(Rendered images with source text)
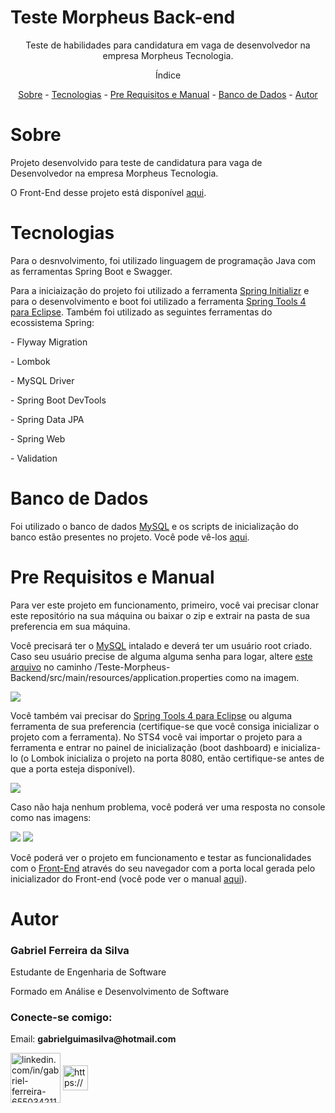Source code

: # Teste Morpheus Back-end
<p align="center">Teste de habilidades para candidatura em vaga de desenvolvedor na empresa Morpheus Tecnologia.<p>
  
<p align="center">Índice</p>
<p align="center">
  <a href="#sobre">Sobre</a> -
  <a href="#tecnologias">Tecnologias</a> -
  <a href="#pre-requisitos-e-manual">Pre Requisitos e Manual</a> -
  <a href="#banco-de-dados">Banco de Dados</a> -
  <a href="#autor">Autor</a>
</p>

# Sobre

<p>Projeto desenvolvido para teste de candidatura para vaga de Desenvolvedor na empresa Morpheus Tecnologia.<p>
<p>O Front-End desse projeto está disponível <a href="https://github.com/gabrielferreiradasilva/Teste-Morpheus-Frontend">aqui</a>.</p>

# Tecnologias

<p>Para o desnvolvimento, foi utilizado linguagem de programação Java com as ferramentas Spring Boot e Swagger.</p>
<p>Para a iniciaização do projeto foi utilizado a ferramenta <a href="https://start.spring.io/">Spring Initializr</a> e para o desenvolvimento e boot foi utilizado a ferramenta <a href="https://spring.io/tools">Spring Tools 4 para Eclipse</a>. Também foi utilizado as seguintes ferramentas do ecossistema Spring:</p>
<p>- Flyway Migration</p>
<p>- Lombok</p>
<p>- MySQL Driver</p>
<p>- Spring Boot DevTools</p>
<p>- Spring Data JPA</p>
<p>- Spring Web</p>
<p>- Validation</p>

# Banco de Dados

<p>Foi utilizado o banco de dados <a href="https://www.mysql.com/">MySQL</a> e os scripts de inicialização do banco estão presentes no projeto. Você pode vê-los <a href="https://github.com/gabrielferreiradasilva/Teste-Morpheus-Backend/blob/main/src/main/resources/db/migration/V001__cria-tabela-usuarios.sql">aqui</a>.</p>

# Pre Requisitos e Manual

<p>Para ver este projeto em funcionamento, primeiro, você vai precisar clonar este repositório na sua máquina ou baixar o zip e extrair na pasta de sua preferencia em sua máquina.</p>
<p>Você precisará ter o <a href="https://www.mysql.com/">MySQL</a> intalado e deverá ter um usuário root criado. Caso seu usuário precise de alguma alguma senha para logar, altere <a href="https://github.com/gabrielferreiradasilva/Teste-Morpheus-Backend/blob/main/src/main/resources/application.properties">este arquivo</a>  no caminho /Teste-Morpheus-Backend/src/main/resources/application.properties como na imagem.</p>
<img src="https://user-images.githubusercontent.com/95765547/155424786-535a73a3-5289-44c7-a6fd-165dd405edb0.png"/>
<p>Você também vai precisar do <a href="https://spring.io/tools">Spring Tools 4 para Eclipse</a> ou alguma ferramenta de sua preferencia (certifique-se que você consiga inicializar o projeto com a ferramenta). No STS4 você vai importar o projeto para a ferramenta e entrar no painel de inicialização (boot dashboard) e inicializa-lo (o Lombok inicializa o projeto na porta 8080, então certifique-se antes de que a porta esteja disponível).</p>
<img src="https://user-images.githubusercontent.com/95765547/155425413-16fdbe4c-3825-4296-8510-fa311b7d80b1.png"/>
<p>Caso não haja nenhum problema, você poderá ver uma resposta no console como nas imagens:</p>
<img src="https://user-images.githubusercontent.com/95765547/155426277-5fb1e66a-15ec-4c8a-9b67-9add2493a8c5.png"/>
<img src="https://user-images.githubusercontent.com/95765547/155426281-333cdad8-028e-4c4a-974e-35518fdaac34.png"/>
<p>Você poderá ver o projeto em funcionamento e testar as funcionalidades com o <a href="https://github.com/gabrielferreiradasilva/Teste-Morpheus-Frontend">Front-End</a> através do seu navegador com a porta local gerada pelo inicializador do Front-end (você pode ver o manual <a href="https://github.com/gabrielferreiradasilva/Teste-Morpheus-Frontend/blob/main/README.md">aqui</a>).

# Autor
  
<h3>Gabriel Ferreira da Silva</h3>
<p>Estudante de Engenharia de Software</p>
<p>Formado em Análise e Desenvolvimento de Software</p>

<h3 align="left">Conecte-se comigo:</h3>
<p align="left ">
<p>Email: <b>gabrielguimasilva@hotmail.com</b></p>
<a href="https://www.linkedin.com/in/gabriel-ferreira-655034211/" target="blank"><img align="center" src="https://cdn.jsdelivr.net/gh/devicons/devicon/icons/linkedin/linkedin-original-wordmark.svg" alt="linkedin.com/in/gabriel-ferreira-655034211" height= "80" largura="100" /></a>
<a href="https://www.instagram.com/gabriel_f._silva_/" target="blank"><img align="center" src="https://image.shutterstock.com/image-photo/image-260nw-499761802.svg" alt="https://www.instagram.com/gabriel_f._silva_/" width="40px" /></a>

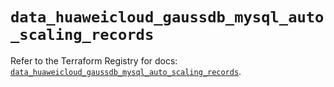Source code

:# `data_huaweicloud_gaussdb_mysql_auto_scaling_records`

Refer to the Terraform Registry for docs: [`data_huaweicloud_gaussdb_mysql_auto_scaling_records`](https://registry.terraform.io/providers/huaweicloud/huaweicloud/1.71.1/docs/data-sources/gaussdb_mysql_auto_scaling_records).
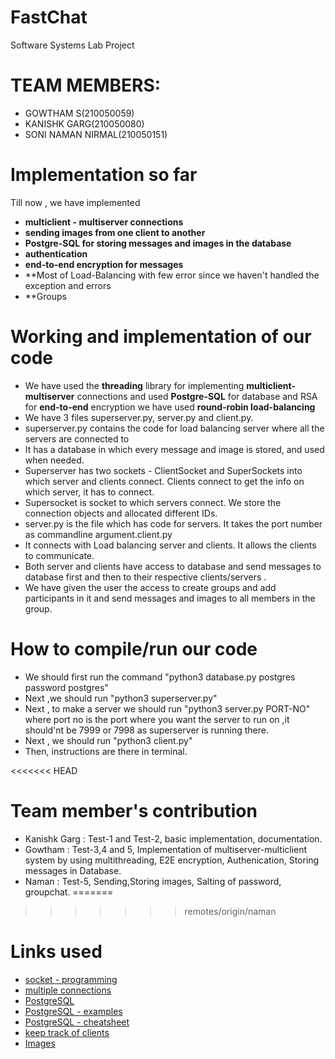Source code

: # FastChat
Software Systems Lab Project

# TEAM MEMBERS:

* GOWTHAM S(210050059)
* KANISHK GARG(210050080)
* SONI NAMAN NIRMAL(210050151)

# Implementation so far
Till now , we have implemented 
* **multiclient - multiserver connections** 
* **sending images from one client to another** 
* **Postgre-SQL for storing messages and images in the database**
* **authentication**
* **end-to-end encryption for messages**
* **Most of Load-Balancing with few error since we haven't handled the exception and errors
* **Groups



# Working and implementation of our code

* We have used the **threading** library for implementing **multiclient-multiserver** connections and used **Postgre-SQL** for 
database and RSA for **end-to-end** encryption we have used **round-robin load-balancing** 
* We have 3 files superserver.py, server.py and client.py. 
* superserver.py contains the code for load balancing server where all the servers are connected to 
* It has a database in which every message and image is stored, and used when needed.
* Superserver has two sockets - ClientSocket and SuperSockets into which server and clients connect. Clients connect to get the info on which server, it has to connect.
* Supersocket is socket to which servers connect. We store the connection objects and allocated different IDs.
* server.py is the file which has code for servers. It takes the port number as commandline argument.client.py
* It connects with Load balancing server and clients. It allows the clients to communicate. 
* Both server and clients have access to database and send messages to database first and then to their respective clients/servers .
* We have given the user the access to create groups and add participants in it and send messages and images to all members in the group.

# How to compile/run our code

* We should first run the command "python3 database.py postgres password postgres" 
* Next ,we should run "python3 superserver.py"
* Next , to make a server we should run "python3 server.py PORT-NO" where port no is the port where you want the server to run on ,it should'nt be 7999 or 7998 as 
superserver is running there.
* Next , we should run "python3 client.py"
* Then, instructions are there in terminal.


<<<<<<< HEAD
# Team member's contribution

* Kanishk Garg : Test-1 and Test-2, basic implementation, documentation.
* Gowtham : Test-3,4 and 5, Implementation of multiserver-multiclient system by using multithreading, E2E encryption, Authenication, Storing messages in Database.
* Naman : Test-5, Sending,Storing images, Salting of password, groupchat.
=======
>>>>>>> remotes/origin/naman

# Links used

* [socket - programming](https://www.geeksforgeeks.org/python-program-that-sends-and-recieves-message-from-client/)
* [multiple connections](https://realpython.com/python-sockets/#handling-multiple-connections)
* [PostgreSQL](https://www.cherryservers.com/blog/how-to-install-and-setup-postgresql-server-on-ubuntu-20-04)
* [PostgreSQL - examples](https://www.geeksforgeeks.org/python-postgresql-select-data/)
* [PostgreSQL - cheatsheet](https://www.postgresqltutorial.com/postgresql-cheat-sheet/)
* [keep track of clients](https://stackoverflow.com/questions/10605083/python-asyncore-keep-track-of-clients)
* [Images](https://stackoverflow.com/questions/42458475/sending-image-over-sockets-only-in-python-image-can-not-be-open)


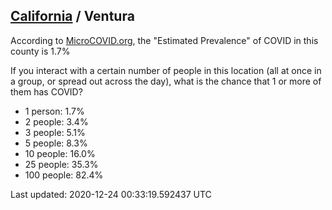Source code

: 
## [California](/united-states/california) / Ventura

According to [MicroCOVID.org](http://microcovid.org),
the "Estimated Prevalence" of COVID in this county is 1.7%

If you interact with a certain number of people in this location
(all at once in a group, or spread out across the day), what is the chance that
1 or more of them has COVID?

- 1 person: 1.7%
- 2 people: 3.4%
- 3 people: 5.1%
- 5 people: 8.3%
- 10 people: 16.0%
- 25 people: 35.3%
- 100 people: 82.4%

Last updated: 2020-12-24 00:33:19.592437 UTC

■ Activity:
Pictures are to be left out; otherwise, retype exactly the lines from the first line of the data through the line containing "<p>Para ver este".

■ Your solution:
Source code

: # Teste Morpheus Back-end
<p align="center">Teste de habilidades para candidatura em vaga de desenvolvedor na empresa Morpheus Tecnologia.<p>
  
<p align="center">Índice</p>
<p align="center">
  <a href="#sobre">Sobre</a> -
  <a href="#tecnologias">Tecnologias</a> -
  <a href="#pre-requisitos-e-manual">Pre Requisitos e Manual</a> -
  <a href="#banco-de-dados">Banco de Dados</a> -
  <a href="#autor">Autor</a>
</p>

# Sobre

<p>Projeto desenvolvido para teste de candidatura para vaga de Desenvolvedor na empresa Morpheus Tecnologia.<p>
<p>O Front-End desse projeto está disponível <a href="https://github.com/gabrielferreiradasilva/Teste-Morpheus-Frontend">aqui</a>.</p>

# Tecnologias

<p>Para o desnvolvimento, foi utilizado linguagem de programação Java com as ferramentas Spring Boot e Swagger.</p>
<p>Para a iniciaização do projeto foi utilizado a ferramenta <a href="https://start.spring.io/">Spring Initializr</a> e para o desenvolvimento e boot foi utilizado a ferramenta <a href="https://spring.io/tools">Spring Tools 4 para Eclipse</a>. Também foi utilizado as seguintes ferramentas do ecossistema Spring:</p>
<p>- Flyway Migration</p>
<p>- Lombok</p>
<p>- MySQL Driver</p>
<p>- Spring Boot DevTools</p>
<p>- Spring Data JPA</p>
<p>- Spring Web</p>
<p>- Validation</p>

# Banco de Dados

<p>Foi utilizado o banco de dados <a href="https://www.mysql.com/">MySQL</a> e os scripts de inicialização do banco estão presentes no projeto. Você pode vê-los <a href="https://github.com/gabrielferreiradasilva/Teste-Morpheus-Backend/blob/main/src/main/resources/db/migration/V001__cria-tabela-usuarios.sql">aqui</a>.</p>

# Pre Requisitos e Manual

<p>Para ver este projeto em funcionamento, primeiro, você vai precisar clonar este repositório na sua máquina ou baixar o zip e extrair na pasta de sua preferencia em sua máquina.</p>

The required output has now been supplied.